Chemical companies can create this type of culture by refocusing leadership, rethinking their approach to safety-related communications and leveraging new digital technologies. And, they must address the challenges inherent in the industry’s changing workforce demographics.
Ultimately, by building an effective safety culture, companies can not only reduce injuries, they can also strengthen production, increase operational agility and move ahead on their journey to high performance.
Ineffective safety culture that relies heavily on the collective behavior and norms of employees who must follow correct procedures
Conflicting overall business culture in which meeting production targets takes precedence over completing work safely
Inconsistent messages from leadership, whereby their words promote safety as a core value but their actions emphasize and reward production performance
Impending retirement of baby boomers who will take their experience-based knowledge of operations and safety processes with them
Hiring of newcomers, particularly millennials, who have a different mindset about work than older workers and who need to quickly be brought up to speed on safety and operations
In chemical plants, automation and the growing use of sensors and the Internet of Things are creating a vast amount of operational data. This data allows companies to implement mobile dashboards that show key safety and operational metrics.
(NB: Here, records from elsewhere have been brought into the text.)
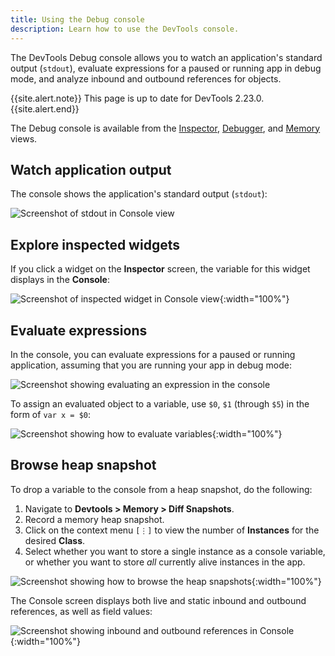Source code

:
 ```yaml
---
title: Using the Debug console
description: Learn how to use the DevTools console.
---
```


The DevTools Debug console allows you to watch an
application's standard output (`stdout`),
evaluate expressions for a paused or running
app in debug mode, and analyze inbound and outbound
references for objects.

{{site.alert.note}}
  This page is up to date for DevTools 2.23.0.
{{site.alert.end}}

The Debug console is available from the [Inspector][],
[Debugger][], and [Memory][] views.

[Inspector]: {{site.url}}/tools/devtools/inspector
[Debugger]:  {{site.url}}/tools/devtools/debugger
[Memory]:    {{site.url}}/tools/devtools/memory

## Watch application output

The console shows the application's standard output (`stdout`):

![Screenshot of stdout in Console view]({{site.url}}/assets/images/docs/tools/devtools/console-stdout.png)

## Explore inspected widgets

If you click a widget on the **Inspector** screen,
the variable for this widget displays in the **Console**: 

![Screenshot of inspected widget in Console view]({{site.url}}/assets/images/docs/tools/devtools/console-inspect-widget.png){:width="100%"}

## Evaluate expressions

In the console, you can evaluate expressions for a paused
or running application, assuming that you are running
your app in debug mode:

![Screenshot showing evaluating an expression in the console]({{site.url}}/assets/images/docs/tools/devtools/console-evaluate-expressions.png)

To assign an evaluated object to a variable,
use `$0`, `$1` (through `$5`) in the form of `var x = $0`:

![Screenshot showing how to evaluate variables]({{site.url}}/assets/images/docs/tools/devtools/console-evaluate-variables.png){:width="100%"}

## Browse heap snapshot

To drop a variable to the console from a heap snapshot,
do the following:

1. Navigate to **Devtools > Memory > Diff Snapshots**.
1. Record a memory heap snapshot.
1. Click on the context menu `[⋮]` to view the number of
   **Instances** for the desired **Class**.
1. Select whether you want to store a single instance as
   a console variable, or whether you want to store _all_
   currently alive instances in the app.

![Screenshot showing how to browse the heap snapshots]({{site.url}}/assets/images/docs/tools/devtools/browse-heap-snapshot.png){:width="100%"}

The Console screen displays both live and static
inbound and outbound references, as well as field values:

![Screenshot showing inbound and outbound references in Console]({{site.url}}/assets/images/docs/tools/devtools/console-references.png){:width="100%"}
Digital technology can enhance safety communications, particularly by engaging and motivating younger workers via text messaging, social media, gamification and other online/mobile applications.
With the generational shift taking place in the chemical industry workforce, the transfer of operational knowledge is critical to safety. Technology can help in several ways from knowledge bases to inexpensive virtual- and augmented-reality systems.
While increased safety is an important end goal, instilling a sound safety culture is even more vital as it can have a positive and powerful ripple effect throughout the organization. Bringing leadership, communications and technology together can help chemical companies establish and sustain a “production and safety” mindset as their workforce evolves.